### Motivation
- In this notebook, I will practice the basics of Python using Python's built-in data structures: lists, dictionaries, tuples and sets using an online tutorial video https://www.youtube.com/watch?v=j6VSAsKAj98 made by David Beazley at the talk from the 2016 PyData Conference in Chicago, USA as a reference.

- This basic notebook will help me to see how Python can be used to automate powerful data manipulations with quite big data source excel file (~250MB)

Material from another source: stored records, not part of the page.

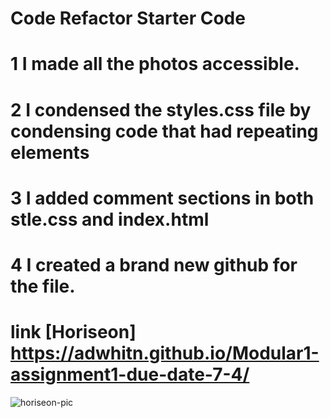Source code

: # Code Refactor Starter Code

# 1 I made all the photos accessible.

# 2  I condensed the styles.css file by condensing code that had repeating elements

# 3 I added comment sections in both stle.css and index.html

# 4 I created a brand new github for the file.

# link [Horiseon] https://adwhitn.github.io/Modular1-assignment1-due-date-7-4/

![horiseon-pic](https://user-images.githubusercontent.com/85328844/125543544-eb302ee2-b289-4925-ad07-71ec2862dacc.JPG)
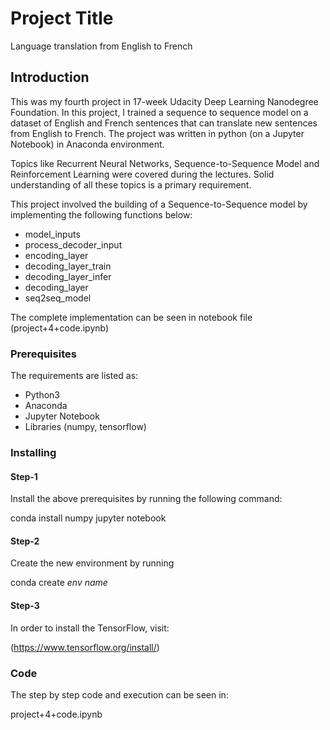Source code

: # Project Title

 Language translation from English to French

## Introduction

This was my fourth project in 17-week Udacity Deep Learning Nanodegree Foundation. In this project, I trained a sequence to sequence model on a dataset of English and French sentences that can translate new sentences from English to French. The project was written in python (on a Jupyter Notebook) in Anaconda environment.

Topics like Recurrent Neural Networks, Sequence-to-Sequence Model and Reinforcement Learning were covered during the lectures. Solid understanding of all these topics is a primary requirement.

This project involved the building of a Sequence-to-Sequence model by implementing the following functions below:

- model_inputs
- process_decoder_input
- encoding_layer
- decoding_layer_train
- decoding_layer_infer
- decoding_layer
- seq2seq_model

The complete implementation can be seen in notebook file (project+4+code.ipynb)

### Prerequisites

The requirements are listed as:

- Python3
- Anaconda
- Jupyter Notebook
- Libraries (numpy, tensorflow)

### Installing

#### Step-1

Install the above prerequisites by running the following command:

conda install numpy  jupyter notebook


#### Step-2

Create the new environment by running

conda create *env name*

#### Step-3

In order to install the TensorFlow, visit:

(https://www.tensorflow.org/install/)


### Code

The step by step code and execution can be seen in:

project+4+code.ipynb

- There are some changes being made to retrieve more information.

#### Import libraries

In [1]:
from collections import Counter, defaultdict
import csv

#### Open data file, convert data rows into dictionary type, and then put all of them into a list named food.

In [2]:
food = list(csv.DictReader(open('Food_Inspections.csv')))

##### Check the length of food to see how much data in this list. We should do this to avoid rendering a huge amount of data in one go.

In [3]:
len(food)

224799

#### Take a quick look at the first item in the list to see the structure of data, such as keys (columns) and values (rows).

In [4]:
food[0]

{'Inspection ID': '2522989',
 'DBA Name': 'IPSENTO',
 'AKA Name': 'IPSENTO',
 'License #': '1741994',
 'Facility Type': 'Restaurant',
 'Risk': 'Risk 2 (Medium)',
 'Address': '2035 N WESTERN AVE ',
 'City': 'CHICAGO',
 'State': 'IL',
 'Zip': '60647',
 'Inspection Date': '07/21/2021',
 'Inspection Type': 'Canvass',
 'Results': 'Out of Business',
 'Violations': '',
 'Latitude': '41.918574636596254',
 'Longitude': '-87.68729592769105',
 'Location': '(-87.68729592769105, 41.918574636596254)'}

#### Take a look at one more item in the list.

In [5]:
food[1]

{'Inspection ID': '2522162',
 'DBA Name': 'FLAT GRILL',
 'AKA Name': 'FLAT GRILL',
 'License #': '2753823',
 'Facility Type': 'Restaurant',
 'Risk': 'Risk 1 (High)',
 'Address': '2200 W TAYLOR ',
 'City': 'CHICAGO',
 'State': 'IL',
 'Zip': '60612',
 'Inspection Date': '06/30/2021',
 'Inspection Type': 'Canvass',
 'Results': 'Out of Business',
 'Violations': '',
 'Latitude': '41.86914817242202',
 'Longitude': '-87.68152576167911',
 'Location': '(-87.68152576167911, 41.86914817242202)'}

#### Get a set of all possible unique outcomes of Results.

In [6]:
{row['Results'] for row in food}

{'Business Not Located',
 'Fail',
 'No Entry',
 'Not Ready',
 'Out of Business',
 'Pass',
 'Pass w/ Conditions'}

#### Get all rows in food if Results = 'Fail', and then put all of them into a list named fail.

In [7]:
fail = [ row for row in food if row['Results'] == 'Fail']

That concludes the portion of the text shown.